__Task details__
Filter these records by the string "include", copying each line that holds it.
- - -
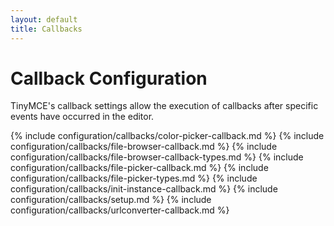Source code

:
 ```yaml
---
layout: default
title: Callbacks
---
```


# Callback Configuration

TinyMCE's callback settings allow the execution of callbacks after specific events have occurred in the editor.

{% include configuration/callbacks/color-picker-callback.md %}
{% include configuration/callbacks/file-browser-callback.md %}
{% include configuration/callbacks/file-browser-callback-types.md %}
{% include configuration/callbacks/file-picker-callback.md %}
{% include configuration/callbacks/file-picker-types.md %}
{% include configuration/callbacks/init-instance-callback.md %}
{% include configuration/callbacks/setup.md %}
{% include configuration/callbacks/urlconverter-callback.md %}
- - -
__Solution to this exercise__
{% include configuration/callbacks/color-picker-callback.md %}
{% include configuration/callbacks/file-browser-callback.md %}
{% include configuration/callbacks/file-browser-callback-types.md %}
{% include configuration/callbacks/file-picker-callback.md %}
{% include configuration/callbacks/file-picker-types.md %}
{% include configuration/callbacks/init-instance-callback.md %}
{% include configuration/callbacks/setup.md %}
{% include configuration/callbacks/urlconverter-callback.md %}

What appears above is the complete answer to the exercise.